=== Exercise material ===

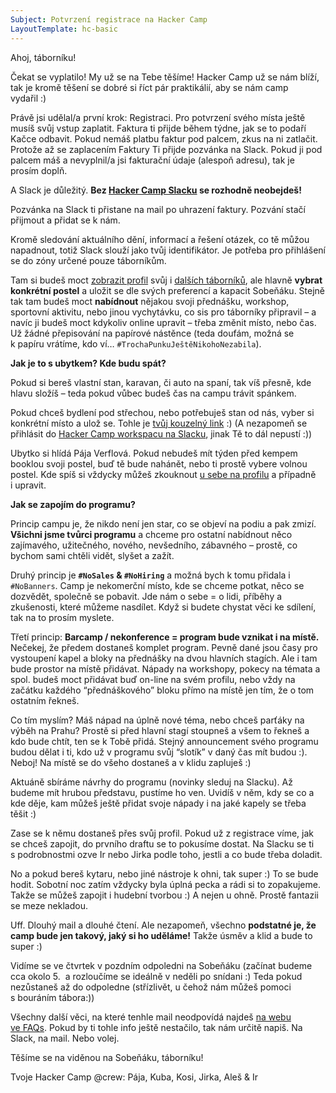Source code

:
 ```yaml
---
Subject: Potvrzení registrace na Hacker Camp
LayoutTemplate: hc-basic
---
```


Ahoj, táborníku!

Čekat se vyplatilo! My už se na Tebe těšíme! Hacker Camp už se nám blíží,
tak je kromě těšení se dobré si říct pár praktikálií, aby se nám camp vydařil :)

Právě jsi udělal/a první krok: Registraci. Pro potvrzení svého místa ještě musíš
svůj vstup zaplatit. Faktura ti přijde během týdne, jak se to podaří Kačce odbavit.
Pokud nemáš platbu faktur pod palcem, zkus na ni zatlačit.
Protože až se zaplacením Faktury Ti přijde pozvánka na Slack. Pokud ji pod palcem máš
a nevyplnil/a jsi fakturační údaje (alespoň adresu), tak je prosím doplň.

A Slack je důležitý. **Bez [Hacker Camp Slacku](https://hckr.camp/slack) se rozhodně neobejdeš!**

Pozvánka na Slack ti přistane na mail po uhrazení faktury.
Pozvání stačí přijmout a přidat se k nám.

Kromě sledování aktuálního dění, informací a řešení otázek, co tě můžou napadnout,
totiž Slack slouží jako tvůj identifikátor. Je potřeba pro přihlášení se do zóny
určené pouze táborníkům.

Tam si budeš moct [zobrazit profil](https://donut.hckr.camp/) svůj
i [dalších táborníků](https://donut.hckr.camp/hackers/), ale hlavně **vybrat konkrétní postel**
a uložit se dle svých preferencí a kapacit Sobeňáku. Stejně tak tam budeš moct **nabídnout**
nějakou svoji přednášku, workshop, sportovní aktivitu, nebo jinou vychytávku,
co sis pro táborníky připravil – a navíc ji budeš moct kdykoliv online upravit –
třeba změnit místo, nebo čas. Už žádné přepisování na papírové nástěnce (teda doufám,
možná se k papíru vrátíme, kdo ví… `#TrochaPunkuJeštěNikohoNezabila`).

**Jak je to s ubytkem? Kde budu spát?**

Pokud si bereš vlastní stan, karavan, či auto na spaní, tak víš přesně,
kde hlavu složíš – teda pokud vůbec budeš čas na campu trávit spánkem.

Pokud chceš bydlení pod střechou, nebo potřebuješ stan od nás,
vyber si konkrétní místo a ulož se. Tohle je [tvůj kouzelný link](https://donut.hckr.camp/) :)
(A nezapomeň se přihlásit do [Hacker Camp workspacu na Slacku](https://hckr.camp/slack),
jinak Tě to dál nepustí :))

Ubytko si hlídá Pája Verflová. Pokud nebudeš mít týden před kempem booklou svoji postel,
buď tě bude nahánět, nebo ti prostě vybere volnou postel.
Kde spíš si vždycky můžeš zkouknout [u sebe na profilu](https://donut.hckr.camp/)
a případně i upravit.

**Jak se zapojím do programu?**

Princip campu je, že nikdo není jen star, co se objeví na podiu a pak zmizí.
**Všichni jsme tvůrci programu** a chceme pro ostatní nabídnout něco zajímavého,
užitečného, nového, nevšedního, zábavného – prostě, co bychom sami chtěli vidět,
slyšet a zažít.

Druhý princip je **`#NoSales` & `#NoHiring`** a možná bych k tomu přidala i `#NoBanners`.
Camp je nekomerční místo, kde se chceme potkat, něco se dozvědět, společně se pobavit.
Jde nám o sebe = o lidi, příběhy a zkušenosti, které můžeme nasdílet.
Když si budete chystat věci ke sdílení, tak na to prosím myslete.

Třetí princip: **Barcamp / nekonference = program bude vznikat i na místě.**
Nečekej, že předem dostaneš komplet program. Pevně dané jsou časy pro vystoupení
kapel a bloky na přednášky na dvou hlavních stagích.
Ale i tam bude prostor na místě přidávat. Nápady na workshopy, pokecy na témata a spol.
budeš moct přidávat buď on-line na svém profilu, nebo vždy na začátku každého
“přednáškového” bloku přímo na místě jen tím, že o tom ostatním řekneš.

Co tím myslím? Máš nápad na úplně nové téma, nebo chceš parťáky na výběh na Prahu?
Prostě si před hlavní stagí stoupneš a všem to řekneš a kdo bude chtít, ten se k Tobě přidá.
Stejný announcement svého programu budou dělat i ti, kdo už v programu svůj “slotík”
v daný čas mít budou :). Neboj! Na místě se do všeho dostaneš a v klidu zapluješ :)

Aktuáně sbíráme návrhy do programu (novinky sleduj na Slacku).
Až budeme mít hrubou představu, pustíme ho ven. Uvidíš v něm, kdy se co a kde děje,
kam můžeš ještě přidat svoje nápady i na jaké kapely se třeba těšit :)

Zase se k němu dostaneš přes svůj profil. Pokud už z registrace víme,
jak se chceš zapojit, do prvního draftu se to pokusíme dostat.
Na Slacku se ti s podrobnostmi ozve Ir nebo Jirka podle toho,
jestli a co bude třeba doladit.

No a pokud bereš kytaru, nebo jiné nástroje k ohni, tak super :)
To se bude hodit. Sobotní noc zatím vždycky byla úplná pecka a rádi si to zopakujeme.
Takže se můžeš zapojit i hudební tvorbou :) A nejen u ohně. Prostě fantazii se meze nekladou.

Uff. Dlouhý mail a dlouhé čtení. Ale nezapomeň, všechno
**podstatné je, že camp bude jen takový, jaký si ho uděláme!**
Takže úsměv a klid a bude to super :)

Vidíme se ve čtvrtek v pozdním odpoledni na Sobeňáku (začínat budeme cca okolo 5.
 a rozloučíme se ideálně v neděli po snídani :) Teda pokud nezůstaneš až do odpoledne
(střízlivět, u čehož nám můžeš pomoci s bouráním tábora:))

Všechny další věci, na které tenhle mail neodpovídá najdeš
[na webu ve FAQs](https://hckr.camp/faq/). Pokud by ti tohle info ještě nestačilo,
tak nám určitě napiš. Na Slack, na mail. Nebo volej.

Těšíme se na viděnou na Sobeňáku, táborníku!

Tvoje Hacker Camp @crew: Pája, Kuba, Kosi, Jirka, Aleš & Ir
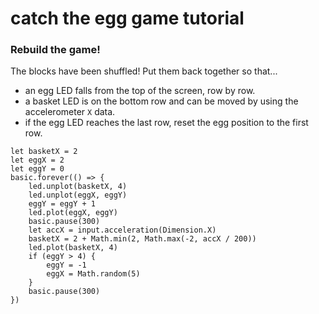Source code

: # catch the egg game tutorial

### Rebuild the game!

The blocks have been shuffled! Put them back together so that...
* an egg LED  falls from the top of the screen, row by row.
* a basket LED is on the bottom row and can be moved by using the accelerometer `X` data.
* if the egg LED reaches the last row, reset the egg position to the first row.

```shuffle
let basketX = 2
let eggX = 2
let eggY = 0
basic.forever(() => {
    led.unplot(basketX, 4)
    led.unplot(eggX, eggY)
    eggY = eggY + 1
    led.plot(eggX, eggY)
    basic.pause(300)
    let accX = input.acceleration(Dimension.X)
    basketX = 2 + Math.min(2, Math.max(-2, accX / 200))
    led.plot(basketX, 4)
    if (eggY > 4) {
        eggY = -1
        eggX = Math.random(5)
    }
    basic.pause(300)
})
```
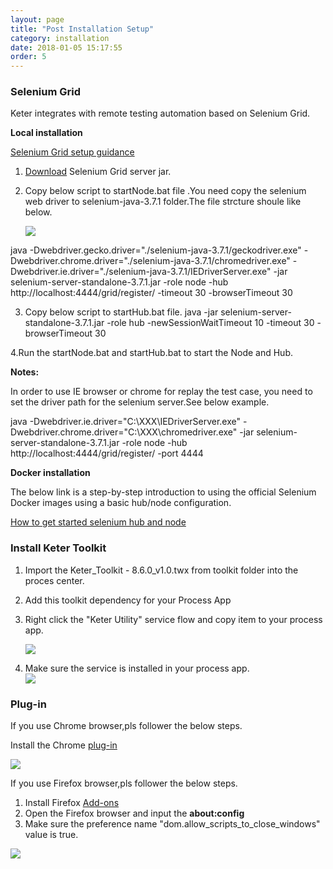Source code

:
 ```yaml
---
layout: page
title: "Post Installation Setup"
category: installation
date: 2018-01-05 15:17:55
order: 5
---
```




### Selenium Grid

Keter integrates with remote testing automation based on Selenium Grid.

**Local installation**

[Selenium Grid setup guidance](https://github.com/SeleniumHQ/selenium/wiki/Grid2)  


1. [Download](http://selenium-release.storage.googleapis.com/3.7/selenium-server-standalone-3.7.1.jar ) Selenium Grid server jar.  

2. Copy below script to startNode.bat file .You need copy the selenium web driver to  selenium-java-3.7.1 folder.The file strcture shoule like below.

   ![][seleniumGrid]

java -Dwebdriver.gecko.driver="./selenium-java-3.7.1/geckodriver.exe" -Dwebdriver.chrome.driver="./selenium-java-3.7.1/chromedriver.exe" -Dwebdriver.ie.driver="./selenium-java-3.7.1/IEDriverServer.exe" -jar selenium-server-standalone-3.7.1.jar -role node -hub http://localhost:4444/grid/register/ -timeout 30 -browserTimeout 30   

3. Copy below script to startHub.bat file.
java -jar selenium-server-standalone-3.7.1.jar -role hub -newSessionWaitTimeout 10 -timeout 30 -browserTimeout 30    

4.Run the startNode.bat and startHub.bat to start the Node and Hub.

**Notes:**

In order to use IE browser or chrome for replay the test case, you need to set the driver path for the selenium server.See below example.

java -Dwebdriver.ie.driver="C:\XXX\IEDriverServer.exe"
-Dwebdriver.chrome.driver="C:\XXX\chromedriver.exe" -jar 
selenium-server-standalone-3.7.1.jar -role node -hub http://localhost:4444/grid/register/ -port 4444

**Docker installation**

The below link is a step-by-step introduction to using the official Selenium Docker images using a basic hub/node configuration.

[How to get started selenium hub and node](https://github.com/SeleniumHQ/docker-selenium/wiki/Getting-Started-with-Hub-and-Nodes)

### Install Keter Toolkit

1. Import the Keter_Toolkit - 8.6.0_v1.0.twx from toolkit folder into the proces center.
2. Add this toolkit dependency for your Process App
3. Right click the "Keter Utility" service flow and copy item to your process app.  

   ![][toolkit]
4. Make sure the service is installed in your process app.  
   ![][service]
   
### Plug-in
If you use Chrome browser,pls follower the below steps.

Install the Chrome [plug-in](https://chrome.google.com/webstore/search/keter)

  
   ![][keter]


If you use Firefox browser,pls follower the below steps.
1. Install Firefox [Add-ons](https://addons.mozilla.org/en-US/firefox/addon/keter)
2. Open the Firefox browser and input the **about:config**
3. Make sure the preference name "dom.allow_scripts_to_close_windows" value is true.

  ![][firefox]



[toolkit]: ../images/install/toolkit.png 
[service]: ../images/install/service.png 
[keter]: ../images/install/keter.png 
[firefox]: ../images/install/firefox.png
[seleniumGrid]: ../images/install/seleniumGrid.png





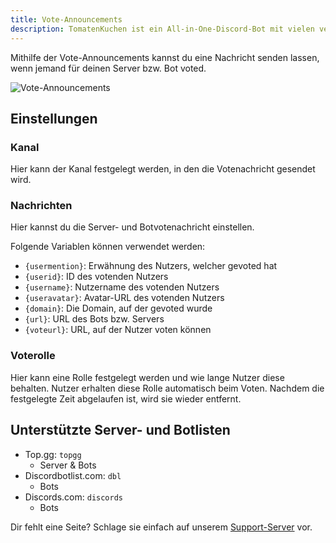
 ```yaml
---
title: Vote-Announcements
description: TomatenKuchen ist ein All-in-One-Discord-Bot mit vielen verschiedenen Funktionen. Erklärt das Setup der Vote-Announcements.
---
```


Mithilfe der Vote-Announcements kannst du eine Nachricht senden lassen, wenn jemand für deinen Server bzw. Bot voted.

![Vote-Announcements](/img/voteannouncements.png)

## Einstellungen

### Kanal
Hier kann der Kanal festgelegt werden, in den die Votenachricht gesendet wird.

### Nachrichten
Hier kannst du die Server- und Botvotenachricht einstellen.

Folgende Variablen können verwendet werden:
- `{usermention}`: Erwähnung des Nutzers, welcher gevoted hat
- `{userid}`: ID des votenden Nutzers
- `{username}`: Nutzername des votenden Nutzers
- `{useravatar}`: Avatar-URL des votenden Nutzers
- `{domain}`: Die Domain, auf der gevoted wurde
- `{url}`: URL des Bots bzw. Servers
- `{voteurl}`: URL, auf der Nutzer voten können

### Voterolle
Hier kann eine Rolle festgelegt werden und wie lange Nutzer diese behalten.
Nutzer erhalten diese Rolle automatisch beim Voten. Nachdem die festgelegte Zeit abgelaufen ist, wird sie wieder entfernt.

## Unterstützte Server- und Botlisten

- Top.gg: `topgg`
  - Server & Bots
- Discordbotlist.com: `dbl`
  - Bots
- Discords.com: `discords`
  - Bots

Dir fehlt eine Seite? Schlage sie einfach auf unserem [Support-Server](https://tomatenkuchen.eu/discord) vor.
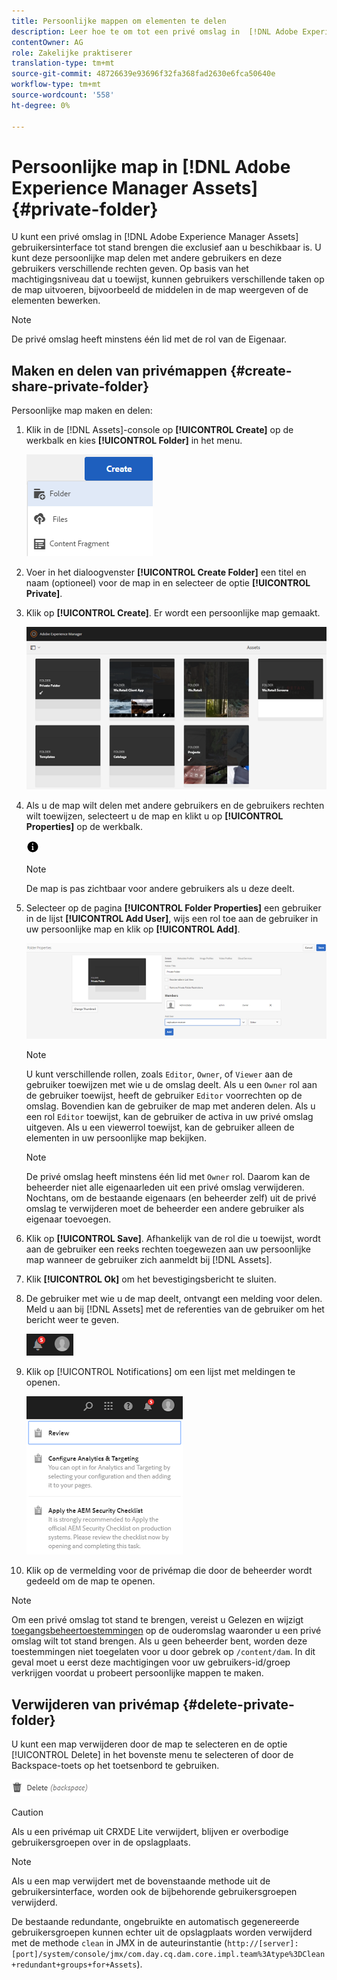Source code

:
 ```yaml
---
title: Persoonlijke mappen om elementen te delen
description: Leer hoe te om tot een privé omslag in  [!DNL Adobe Experience Manager Assets] te leiden en het met andere gebruikers te delen en verschillende voorrechten aan hen toe te wijzen.
contentOwner: AG
role: Zakelijke praktiserer
translation-type: tm+mt
source-git-commit: 48726639e93696f32fa368fad2630e6fca50640e
workflow-type: tm+mt
source-wordcount: '558'
ht-degree: 0%

---
```



# Persoonlijke map in [!DNL Adobe Experience Manager Assets] {#private-folder}

U kunt een privé omslag in [!DNL Adobe Experience Manager Assets] gebruikersinterface tot stand brengen die exclusief aan u beschikbaar is. U kunt deze persoonlijke map delen met andere gebruikers en deze gebruikers verschillende rechten geven. Op basis van het machtigingsniveau dat u toewijst, kunnen gebruikers verschillende taken op de map uitvoeren, bijvoorbeeld de middelen in de map weergeven of de elementen bewerken.

>[!NOTE]
>
>De privé omslag heeft minstens één lid met de rol van de Eigenaar.

## Maken en delen van privémappen {#create-share-private-folder}

Persoonlijke map maken en delen:

1. Klik in de [!DNL Assets]-console op **[!UICONTROL Create]** op de werkbalk en kies **[!UICONTROL Folder]** in het menu.

   ![Map met elementen maken](assets/Create-folder.png)

1. Voer in het dialoogvenster **[!UICONTROL Create Folder]** een titel en naam (optioneel) voor de map in en selecteer de optie **[!UICONTROL Private]**.

1. Klik op **[!UICONTROL Create]**. Er wordt een persoonlijke map gemaakt.

   ![chlimage_1-413](assets/chlimage_1-413.png)

1. Als u de map wilt delen met andere gebruikers en de gebruikers rechten wilt toewijzen, selecteert u de map en klikt u op **[!UICONTROL Properties]** op de werkbalk.

   ![info, optie](assets/do-not-localize/info-circle-icon.png)

   >[!NOTE]
   >
   >De map is pas zichtbaar voor andere gebruikers als u deze deelt.

1. Selecteer op de pagina **[!UICONTROL Folder Properties]** een gebruiker in de lijst **[!UICONTROL Add User]**, wijs een rol toe aan de gebruiker in uw persoonlijke map en klik op **[!UICONTROL Add]**.

   ![chlimage_1-415](assets/chlimage_1-415.png)

   >[!NOTE]
   >
   >U kunt verschillende rollen, zoals `Editor`, `Owner`, of `Viewer` aan de gebruiker toewijzen met wie u de omslag deelt. Als u een `Owner` rol aan de gebruiker toewijst, heeft de gebruiker `Editor` voorrechten op de omslag. Bovendien kan de gebruiker de map met anderen delen. Als u een rol `Editor` toewijst, kan de gebruiker de activa in uw privé omslag uitgeven. Als u een viewerrol toewijst, kan de gebruiker alleen de elementen in uw persoonlijke map bekijken.

   >[!NOTE]
   >
   >De privé omslag heeft minstens één lid met `Owner` rol. Daarom kan de beheerder niet alle eigenaarleden uit een privé omslag verwijderen. Nochtans, om de bestaande eigenaars (en beheerder zelf) uit de privé omslag te verwijderen moet de beheerder een andere gebruiker als eigenaar toevoegen.

1. Klik op **[!UICONTROL Save]**. Afhankelijk van de rol die u toewijst, wordt aan de gebruiker een reeks rechten toegewezen aan uw persoonlijke map wanneer de gebruiker zich aanmeldt bij [!DNL Assets].
1. Klik **[!UICONTROL Ok]** om het bevestigingsbericht te sluiten.
1. De gebruiker met wie u de map deelt, ontvangt een melding voor delen. Meld u aan bij [!DNL Assets] met de referenties van de gebruiker om het bericht weer te geven.

   ![chlimage_1-416](assets/chlimage_1-416.png)

1. Klik op [!UICONTROL Notifications] om een lijst met meldingen te openen.

   ![Lijst van kennisgevingen](assets/Assets-Notification.png)

1. Klik op de vermelding voor de privémap die door de beheerder wordt gedeeld om de map te openen.

>[!NOTE]
>
>Om een privé omslag tot stand te brengen, vereist u Gelezen en wijzigt [toegangsbeheertoestemmingen](/help/sites-administering/security.md#permissions-in-aem) op de ouderomslag waaronder u een privé omslag wilt tot stand brengen. Als u geen beheerder bent, worden deze toestemmingen niet toegelaten voor u door gebrek op `/content/dam`. In dit geval moet u eerst deze machtigingen voor uw gebruikers-id/groep verkrijgen voordat u probeert persoonlijke mappen te maken.

## Verwijderen van privémap {#delete-private-folder}

U kunt een map verwijderen door de map te selecteren en de optie [!UICONTROL Delete] in het bovenste menu te selecteren of door de Backspace-toets op het toetsenbord te gebruiken.

![Optie verwijderen in bovenste menu](assets/delete-option.png)

>[!CAUTION]
>
>Als u een privémap uit CRXDE Lite verwijdert, blijven er overbodige gebruikersgroepen over in de opslagplaats.

>[!NOTE]
>
>Als u een map verwijdert met de bovenstaande methode uit de gebruikersinterface, worden ook de bijbehorende gebruikersgroepen verwijderd.
>
>De bestaande redundante, ongebruikte en automatisch gegenereerde gebruikersgroepen kunnen echter uit de opslagplaats worden verwijderd met de methode `clean` in JMX in de auteurinstantie (`http://[server]:[port]/system/console/jmx/com.day.cq.dam.core.impl.team%3Atype%3DClean+redundant+groups+for+Assets`).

===

## Task details
Scan the records above line by line, counting those where the word "přidávat" appears, and give the count alone.

## Answer to the problem
2